[Source texts of formatted documents]
# # # # # # #
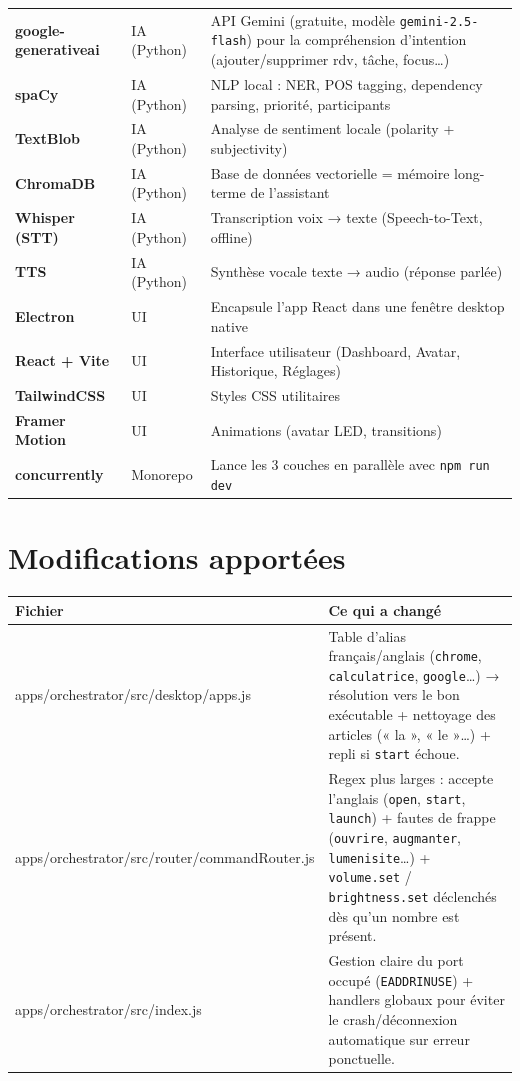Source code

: \documentclass[12pt,a4paper]{article}
\begin{document}
\begin{longtable}{>{\bfseries}p{4.5cm} p{2.5cm} p{7.5cm}}
\addlinespace
google-generativeai & IA (Python) & API Gemini (gratuite, modèle \texttt{gemini-2.5-flash}) pour la compréhension d'intention (ajouter/supprimer rdv, tâche, focus…) \\
\addlinespace
spaCy & IA (Python) & NLP local : NER, POS tagging, dependency parsing, priorité, participants \\
\addlinespace
TextBlob & IA (Python) & Analyse de sentiment locale (polarity + subjectivity) \\
\addlinespace
ChromaDB & IA (Python) & Base de données vectorielle = mémoire long-terme de l'assistant \\
\addlinespace
Whisper (STT) & IA (Python) & Transcription voix → texte (Speech-to-Text, offline) \\
\addlinespace
TTS & IA (Python) & Synthèse vocale texte → audio (réponse parlée) \\
\addlinespace
Electron & UI & Encapsule l'app React dans une fenêtre desktop native \\
\addlinespace
React + Vite & UI & Interface utilisateur (Dashboard, Avatar, Historique, Réglages) \\
\addlinespace
TailwindCSS & UI & Styles CSS utilitaires \\
\addlinespace
Framer Motion & UI & Animations (avatar LED, transitions) \\
\addlinespace
concurrently & Monorepo & Lance les 3 couches en parallèle avec \texttt{npm run dev} \\

\bottomrule
\end{longtable}

\section{Modifications apportées}

\begin{longtable}{>{\ttfamily}p{7cm} p{8cm}}
\toprule
\normalfont\bfseries Fichier & \bfseries Ce qui a changé \\
\midrule
\endhead

apps/orchestrator/src/desktop/apps.js
  & Table d'alias français/anglais (\texttt{chrome}, \texttt{calculatrice}, \texttt{google}…) → résolution vers le bon exécutable + nettoyage des articles (« la », « le »…) + repli si \texttt{start} échoue. \\
\addlinespace
apps/orchestrator/src/router/commandRouter.js
  & Regex plus larges : accepte l'anglais (\texttt{open}, \texttt{start}, \texttt{launch}) + fautes de frappe (\texttt{ouvrire}, \texttt{augmanter}, \texttt{lumenisite}…) + \texttt{volume.set} / \texttt{brightness.set} déclenchés dès qu'un nombre est présent. \\
\addlinespace
apps/orchestrator/src/index.js
  & Gestion claire du port occupé (\texttt{EADDRINUSE}) + handlers globaux pour éviter le crash/déconnexion automatique sur erreur ponctuelle. \\

\bottomrule
\end{longtable}
\end{document}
# # # # # # #
→ Aim of the task
Once the line with "TextBlob & IA" is found in the records above, print exactly that line and every line after it through the line with "apps/orchestrator/src/router/commandRouter.js".

→ Task solution
TextBlob & IA (Python) & Analyse de sentiment locale (polarity + subjectivity) \\
\addlinespace
ChromaDB & IA (Python) & Base de données vectorielle = mémoire long-terme de l'assistant \\
\addlinespace
Whisper (STT) & IA (Python) & Transcription voix → texte (Speech-to-Text, offline) \\
\addlinespace
TTS & IA (Python) & Synthèse vocale texte → audio (réponse parlée) \\
\addlinespace
Electron & UI & Encapsule l'app React dans une fenêtre desktop native \\
\addlinespace
React + Vite & UI & Interface utilisateur (Dashboard, Avatar, Historique, Réglages) \\
\addlinespace
TailwindCSS & UI & Styles CSS utilitaires \\
\addlinespace
Framer Motion & UI & Animations (avatar LED, transitions) \\
\addlinespace
concurrently & Monorepo & Lance les 3 couches en parallèle avec \texttt{npm run dev} \\

\bottomrule
\end{longtable}

\section{Modifications apportées}

\begin{longtable}{>{\ttfamily}p{7cm} p{8cm}}
\toprule
\normalfont\bfseries Fichier & \bfseries Ce qui a changé \\
\midrule
\endhead

apps/orchestrator/src/desktop/apps.js
  & Table d'alias français/anglais (\texttt{chrome}, \texttt{calculatrice}, \texttt{google}…) → résolution vers le bon exécutable + nettoyage des articles (« la », « le »…) + repli si \texttt{start} échoue. \\
\addlinespace
apps/orchestrator/src/router/commandRouter.js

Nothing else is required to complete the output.